Its still there, the fear, and I think it will be for a long time because I don't think this outbreak is ending any time soon.  a little edge of fear is tinting my view of the world, making me a little less patient, a little more distracted, a little less present than I ought to be.  But for most of the weekend I've been able to push it under the surface and concentrate on some lovely moments with family and friends.  The good stuff.  Epidemics and scary diseases are that much more terrifying, I think because what they threaten is so wonderfully good.  I don't want anything bad to touch this life of mine, you know?
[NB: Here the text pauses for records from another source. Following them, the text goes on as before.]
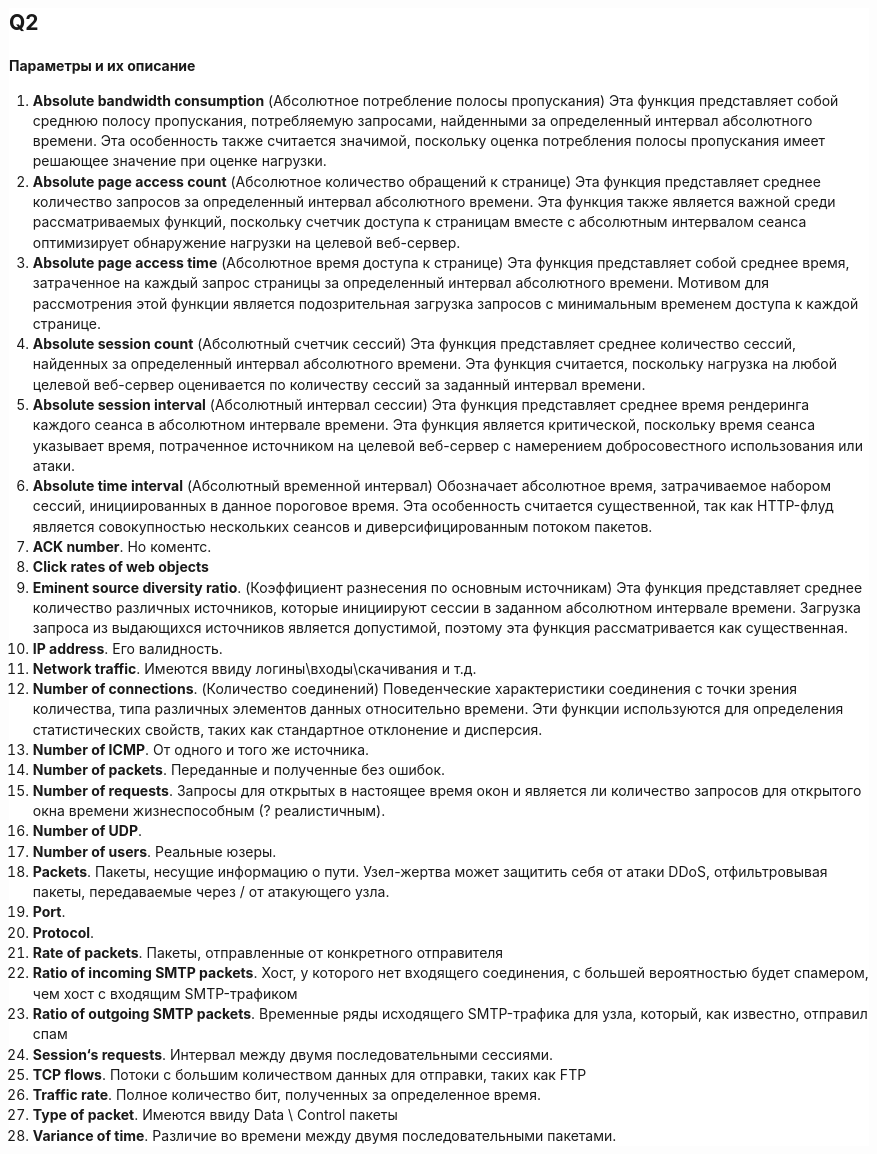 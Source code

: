 
## Q2

**Параметры и их описание**

1. **Absolute bandwidth consumption** (Абсолютное потребление полосы пропускания) Эта функция представляет собой среднюю полосу пропускания, потребляемую запросами, найденными за определенный интервал абсолютного времени. Эта особенность также считается значимой, поскольку оценка потребления полосы пропускания имеет решающее значение при оценке нагрузки.
2. **Absolute page access count** (Абсолютное количество обращений к странице) Эта функция представляет среднее количество запросов за определенный интервал абсолютного времени. Эта функция также является важной среди рассматриваемых функций, поскольку счетчик доступа к страницам вместе с абсолютным интервалом сеанса оптимизирует обнаружение нагрузки на целевой веб-сервер.
3. **Absolute page access time** (Абсолютное время доступа к странице) Эта функция представляет собой среднее время, затраченное на каждый запрос страницы за определенный интервал абсолютного времени. Мотивом для рассмотрения этой функции является подозрительная загрузка запросов с минимальным временем доступа к каждой странице.
4. **Absolute session count** (Абсолютный счетчик сессий) Эта функция представляет среднее количество сеcсий, найденных за определенный интервал абсолютного времени. Эта функция считается, поскольку нагрузка на любой целевой веб-сервер оценивается по количеству сеccий за заданный интервал времени.
5. **Absolute session interval** (Абсолютный интервал сессии) Эта функция представляет среднее время рендеринга каждого сеанса в абсолютном интервале времени. Эта функция является критической, поскольку время сеанса указывает время, потраченное источником на целевой веб-сервер с намерением добросовестного использования или атаки.
6. **Absolute time interval** (Абсолютный временной интервал) Обозначает абсолютное время, затрачиваемое набором сессий, инициированных в данное пороговое время. Эта особенность считается существенной, так как HTTP-флуд является совокупностью нескольких сеансов и диверсифицированным потоком пакетов. 
7. **ACK number**. Но коментс.
8. **Click rates of web objects** 
9. **Eminent source diversity ratio**. (Коэффициент разнесения по основным источникам) Эта функция представляет среднее количество различных источников, которые инициируют сессии в заданном абсолютном интервале времени. Загрузка запроса из выдающихся источников является допустимой, поэтому эта функция рассматривается как существенная.
10. **IP address**. Его валидность.
11. **Network traffic**. Имеются ввиду логины\входы\скачивания и т.д.
12. **Number of connections**. (Количество соединений) Поведенческие характеристики соединения с точки зрения количества, типа различных элементов данных относительно времени. Эти функции используются для определения статистических свойств, таких как стандартное отклонение и дисперсия.
13. **Number of ICMP**. От одного и того же источника.
14. **Number of packets**. Переданные и полученные без ошибок.
15. **Number of requests**. Запросы для открытых в настоящее время окон и является ли количество запросов для открытого окна времени жизнеспособным (? реалистичным).
16. **Number of UDP**.
17. **Number of users**. Реальные юзеры.
18. **Packets**. Пакеты, несущие информацию о пути. Узел-жертва может защитить себя от атаки DDoS, отфильтровывая пакеты, передаваемые через / от атакующего узла.
19. **Port**.
20. **Protocol**.
21. **Rate of packets**. Пакеты, отправленные от конкретного отправителя
22. **Ratio of incoming SMTP packets**. Хост, у которого нет входящего соединения, с большей вероятностью будет спамером, чем хост с входящим SMTP-трафиком
23. **Ratio of outgoing SMTP packets**. Временные ряды исходящего SMTP-трафика для узла, который, как известно, отправил спам
24. **Session‘s requests**. Интервал между двумя последовательными сессиями.
25. **TCP flows**. Потоки с большим количеством данных для отправки, таких как FTP
26. **Traffic rate**. Полное количество бит, полученных за определенное время.
27. **Type of packet**. Имеются ввиду Data \ Control пакеты
28. **Variance of time**. Различие во времени между двумя последовательными пакетами.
Because I've got friends like this...

  ( who take me out for Ethiopian food and coffee and all the cocktails and uproarious conversation and laughter...)

And my kids have real friends, who spend the night and play in their rooms, and they are making the memories that will define "childhood" for them, and it's looking pretty good so far...



And I have this great family.  They come to visit and give us an excuse to go to Dewey's, they love on my children, they watch us march in dog costume parades...



Not to mention the fact that there are, in this grand world, things like Dewey's pizza and dog costume parades...

And I live in this great place-- a short walk from these woods...



...and a short drive from this view....


..and it is fall and the colors are glorious and the air is crisp and today we walked in muddy fields and made corn husk dolls and worked a plow and made apple butter and ate mini-donuts and played in a hay maze out in the sunshine.





 Feeling gratitude tonight for all that I get to enjoy.  Looking forward to going back to my usual slate of worries, as soon as possible...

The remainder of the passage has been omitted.